Years ago the drug stores in town – Potter’s, Lyon’s, Rexall – carried displays of postcards that pictured each street around the square, every church in town, the Courthouse, the railroad depots.

We need more of this. A first-time visitor to Jefferson this summer asked me to find such postcards so she could show her husband where she’d been. There was a smattering, mostly of the Bell Tower, some of the bike trail.

Worthy though they are, the Mahanay Tower and the Raccoon River Valley Trail are not all there is. I kind of like the mundane stuff – the swings in the park and the diving boards at the pool, a giant oak in Chatauqua Park. There is an old, old picture in my family treasures of Russell Park with a road through it. Mom and Dad, in their dating years, ride bikes along that road, which I believe runs through the park from southwest to northeast.

With the fires we’ve had in the last year, it makes me think that all buildings could be photographed posthaste, because once physically gone, they are gone soon in our memories, too. “What was there?” we ask of a vacant lot. The vacant lot gives no clues. We need the photographer, the visual historian of complete accuracy.

I have a postcard of Louie’s, the inimitable hang-out for teens of the 1950s and 60s, which brings up a thousand memories each time I look at it. Even though its building remains, the Louie’s of my memory is so gone now that I have to think about it some to recall if it was immediately north of Ben Franklin or if the original Home State Bank was doing business between.

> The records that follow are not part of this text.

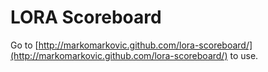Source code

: # LORA Scoreboard

Go to [http://markomarkovic.github.com/lora-scoreboard/](http://markomarkovic.github.com/lora-scoreboard/) to use.
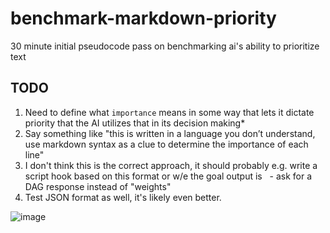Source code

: # benchmark-markdown-priority
30 minute initial pseudocode pass on benchmarking ai's ability to prioritize text

## TODO
1. Need to define what `importance` means in some way that lets it dictate priority that the AI utilizes that in its decision making*
2. Say something like "this is written in a language you don’t understand, use markdown syntax as a clue to determine the importance of each line"
3. I don't think this is the correct approach, it should probably e.g. write a script hook based on this format or w/e the goal output is
  - ask for a DAG response instead of "weights"
4. Test JSON format as well, it's likely even better.

![image](https://github.com/user-attachments/assets/ecf9587d-5913-4e90-bf25-2c023a307202)
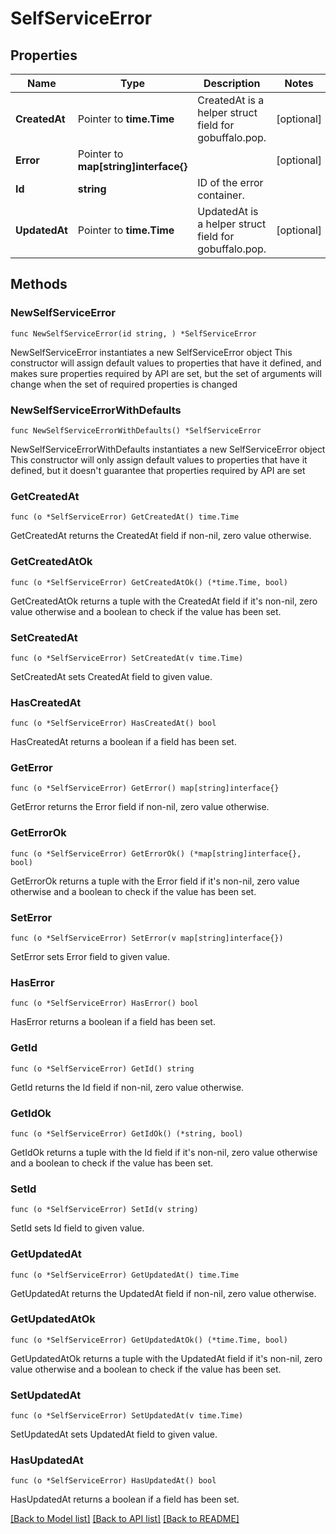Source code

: # SelfServiceError

## Properties

Name | Type | Description | Notes
------------ | ------------- | ------------- | -------------
**CreatedAt** | Pointer to **time.Time** | CreatedAt is a helper struct field for gobuffalo.pop. | [optional] 
**Error** | Pointer to **map[string]interface{}** |  | [optional] 
**Id** | **string** | ID of the error container. | 
**UpdatedAt** | Pointer to **time.Time** | UpdatedAt is a helper struct field for gobuffalo.pop. | [optional] 

## Methods

### NewSelfServiceError

`func NewSelfServiceError(id string, ) *SelfServiceError`

NewSelfServiceError instantiates a new SelfServiceError object
This constructor will assign default values to properties that have it defined,
and makes sure properties required by API are set, but the set of arguments
will change when the set of required properties is changed

### NewSelfServiceErrorWithDefaults

`func NewSelfServiceErrorWithDefaults() *SelfServiceError`

NewSelfServiceErrorWithDefaults instantiates a new SelfServiceError object
This constructor will only assign default values to properties that have it defined,
but it doesn't guarantee that properties required by API are set

### GetCreatedAt

`func (o *SelfServiceError) GetCreatedAt() time.Time`

GetCreatedAt returns the CreatedAt field if non-nil, zero value otherwise.

### GetCreatedAtOk

`func (o *SelfServiceError) GetCreatedAtOk() (*time.Time, bool)`

GetCreatedAtOk returns a tuple with the CreatedAt field if it's non-nil, zero value otherwise
and a boolean to check if the value has been set.

### SetCreatedAt

`func (o *SelfServiceError) SetCreatedAt(v time.Time)`

SetCreatedAt sets CreatedAt field to given value.

### HasCreatedAt

`func (o *SelfServiceError) HasCreatedAt() bool`

HasCreatedAt returns a boolean if a field has been set.

### GetError

`func (o *SelfServiceError) GetError() map[string]interface{}`

GetError returns the Error field if non-nil, zero value otherwise.

### GetErrorOk

`func (o *SelfServiceError) GetErrorOk() (*map[string]interface{}, bool)`

GetErrorOk returns a tuple with the Error field if it's non-nil, zero value otherwise
and a boolean to check if the value has been set.

### SetError

`func (o *SelfServiceError) SetError(v map[string]interface{})`

SetError sets Error field to given value.

### HasError

`func (o *SelfServiceError) HasError() bool`

HasError returns a boolean if a field has been set.

### GetId

`func (o *SelfServiceError) GetId() string`

GetId returns the Id field if non-nil, zero value otherwise.

### GetIdOk

`func (o *SelfServiceError) GetIdOk() (*string, bool)`

GetIdOk returns a tuple with the Id field if it's non-nil, zero value otherwise
and a boolean to check if the value has been set.

### SetId

`func (o *SelfServiceError) SetId(v string)`

SetId sets Id field to given value.


### GetUpdatedAt

`func (o *SelfServiceError) GetUpdatedAt() time.Time`

GetUpdatedAt returns the UpdatedAt field if non-nil, zero value otherwise.

### GetUpdatedAtOk

`func (o *SelfServiceError) GetUpdatedAtOk() (*time.Time, bool)`

GetUpdatedAtOk returns a tuple with the UpdatedAt field if it's non-nil, zero value otherwise
and a boolean to check if the value has been set.

### SetUpdatedAt

`func (o *SelfServiceError) SetUpdatedAt(v time.Time)`

SetUpdatedAt sets UpdatedAt field to given value.

### HasUpdatedAt

`func (o *SelfServiceError) HasUpdatedAt() bool`

HasUpdatedAt returns a boolean if a field has been set.


[[Back to Model list]](../README.md#documentation-for-models) [[Back to API list]](../README.md#documentation-for-api-endpoints) [[Back to README]](../README.md)


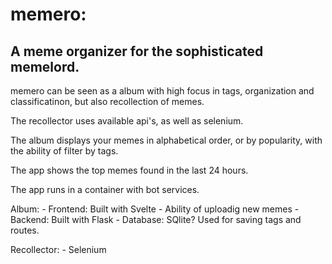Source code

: # memero:

## A meme organizer for the sophisticated memelord.

memero can be seen as a album with high focus in tags, organization and classificatinon, but also recollection of memes.

The recollector uses available api's, as well as selenium.

The album displays your memes in alphabetical order, or by popularity, with the ability of filter by tags.

The app shows the top memes found in the last 24 hours.

The app runs in a container with bot services.

Album:
    - Frontend: Built with Svelte
        - Ability of uploadig new memes
    - Backend: Built with Flask
    - Database: SQlite? Used for saving tags and routes.

Recollector:
    - Selenium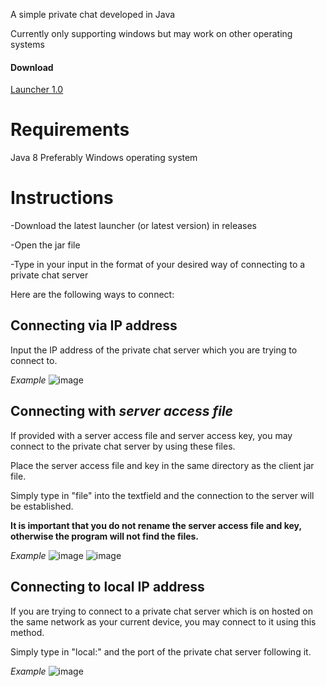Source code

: A simple private chat developed in Java

Currently only supporting windows but may work on other operating systems

#### Download
[Launcher 1.0](https://github.com/crowwastaken/private-chat/releases/download/L1.0/launcher-L1.0.jar)

# Requirements
Java 8
Preferably Windows operating system

# Instructions
-Download the latest launcher (or latest version) in releases

-Open the jar file

-Type in your input in the format of your desired way of connecting to a private chat server

Here are the following ways to connect:

## Connecting via IP address
Input the IP address of the private chat server which you are trying to connect to.

_Example_
![image](https://user-images.githubusercontent.com/60021675/116835327-cab0b100-ab76-11eb-8e14-9b10fa7f381b.png)



## Connecting with _server access file_
If provided with a server access file and server access key, you may connect to the private chat server by using these files.

Place the server access file and key in the same directory as the client jar file.

Simply type in "file" into the textfield and the connection to the server will be established.

**It is important that you do not rename the server access file and key, otherwise the program will not find the files.**

_Example_
![image](https://user-images.githubusercontent.com/60021675/116835638-35aeb780-ab78-11eb-859b-d9724050f08e.png)
![image](https://user-images.githubusercontent.com/60021675/116835671-5545e000-ab78-11eb-86a9-4a7b754bc862.png)



## Connecting to local IP address
If you are trying to connect to a private chat server which is on hosted on the same network as your current device, you may connect to it using this method.

Simply type in "local:" and the port of the private chat server following it.

_Example_
![image](https://user-images.githubusercontent.com/60021675/116835804-e9b04280-ab78-11eb-8256-3932281752fe.png)
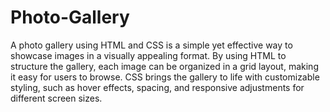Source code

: # Photo-Gallery

A photo gallery using HTML and CSS is a simple yet effective way to showcase images in a visually appealing format.
By using HTML to structure the gallery, each image can be organized in a grid layout, making it easy for users to browse. CSS brings the gallery to life with customizable styling, such as hover effects, spacing, and responsive adjustments for different screen sizes. 
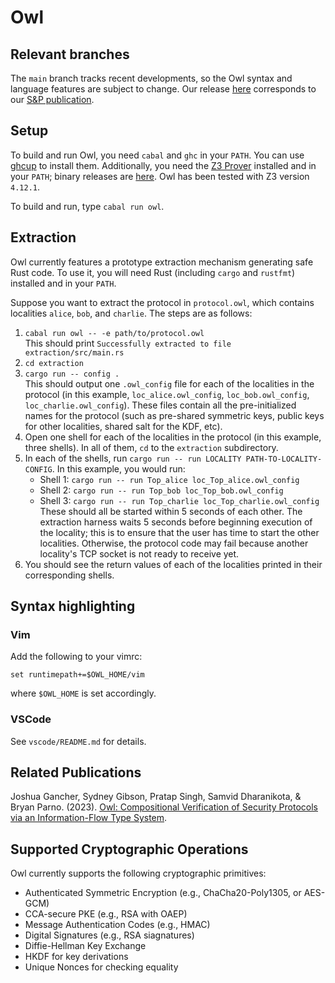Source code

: # Owl

## Relevant branches

The `main` branch tracks recent developments, so the Owl syntax and language features are subject to change. Our release [here](https://github.com/secure-foundations/owl/releases/tag/ieee-sp-2023) corresponds to our [S&P publication](https://www.computer.org/csdl/proceedings-article/sp/2023/933600b130/1NrbYvgcB4Q).

## Setup

To build and run Owl, you need `cabal` and `ghc` in your `PATH`. You can use [ghcup](https://www.haskell.org/ghcup/) to install them. 
Additionally, you need the [Z3 Prover](https://github.com/Z3Prover/z3) installed
and in your `PATH`; binary releases are [here](https://github.com/Z3Prover/z3/releases). Owl has been tested with Z3 version `4.12.1`.

To build and run, type `cabal run owl`. 



## Extraction

Owl currently features a prototype extraction mechanism generating safe Rust code. To use it, you will need Rust (including `cargo` and `rustfmt`) installed and in your `PATH`. 

Suppose you want to extract the protocol in `protocol.owl`, which contains localities `alice`, `bob`, and `charlie`. The steps are as follows:

1. `cabal run owl -- -e path/to/protocol.owl`  
    This should print `Successfully extracted to file extraction/src/main.rs`
2. `cd extraction`
3. `cargo run -- config .`  
    This should output one `.owl_config` file for each of the localities in the protocol (in this example, `loc_alice.owl_config`, `loc_bob.owl_config`, `loc_charlie.owl_config`). These files contain all the pre-initialized names for the protocol (such as pre-shared symmetric keys, public keys for other localities, shared salt for the KDF, etc).
4.  Open one shell for each of the localities in the protocol (in this example, three shells). In all of them, `cd` to the `extraction` subdirectory.
5.  In each of the shells, run `cargo run -- run LOCALITY PATH-TO-LOCALITY-CONFIG`. In this example, you would run:  
    - Shell 1: `cargo run -- run Top_alice loc_Top_alice.owl_config`
    - Shell 2: `cargo run -- run Top_bob loc_Top_bob.owl_config`
    - Shell 3: `cargo run -- run Top_charlie loc_Top_charlie.owl_config`
    These should all be started within 5 seconds of each other. The extraction harness waits 5 seconds before beginning execution of the locality; this is to ensure that the user has time to start the other localities. Otherwise, the protocol code may fail because another locality's TCP socket is not ready to receive yet.
6.  You should see the return values of each of the localities printed in their corresponding shells.

## Syntax highlighting

### Vim

Add the following to your vimrc:

    set runtimepath+=$OWL_HOME/vim

where `$OWL_HOME` is set accordingly.

### VSCode

See `vscode/README.md` for details.

## Related Publications

Joshua Gancher, Sydney Gibson, Pratap Singh, Samvid Dharanikota, & Bryan Parno. (2023). [Owl: Compositional Verification of Security Protocols via an Information-Flow Type System](https://eprint.iacr.org/2023/473.pdf). 

## Supported Cryptographic Operations

Owl currently supports the following cryptographic primitives:
* Authenticated Symmetric Encryption (e.g., ChaCha20-Poly1305, or AES-GCM)
* CCA-secure PKE (e.g., RSA with OAEP)
* Message Authentication Codes (e.g., HMAC)
* Digital Signatures (e.g., RSA siagnatures)
* Diffie-Hellman Key Exchange
* HKDF for key derivations
* Unique Nonces for checking equality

Now that the Greene Bean coffeehouse is serving us uptown coffee in its uptown location, I hope the Osbornes have taken plenty of photos of it. I hope they make them into postcards for their patrons. Did you know that their place was once a bookstore? A bank, a bike shop, the post office, a grocery store, a billiards emporium? They have pictures, mostly from newspapers, but not enough – many incarnations are lost to history because no one thought to capture them.

I hope photos are being done of the other new coffeehouse, Homestead, in the old Penney’s, the former Mary Ann’s . . . perhaps Bob Owens could tell me what was there before, in the 1930s. I have seen a photo taken of Old Hiway 30 looking west from the southeast corner of the courthouse. There is no date on it, but the vintage of cars is 1920s, the Lincoln Hotel is indeed a hotel, and forward in the photo is the building in question, an advertisement painted on its side.

We live in a town of “back to the future,” or as someone just said to me, “Mayberry,” a non-native husband’s perspective. However much it has remained the same, our town changes by the year. We could use a couple of constant historians in the form of perpetual photographers. Maybe it could be a minor job paid for by our taxes or subsidized by donations to the Historical Society, eventual repository of the endless Jefferson.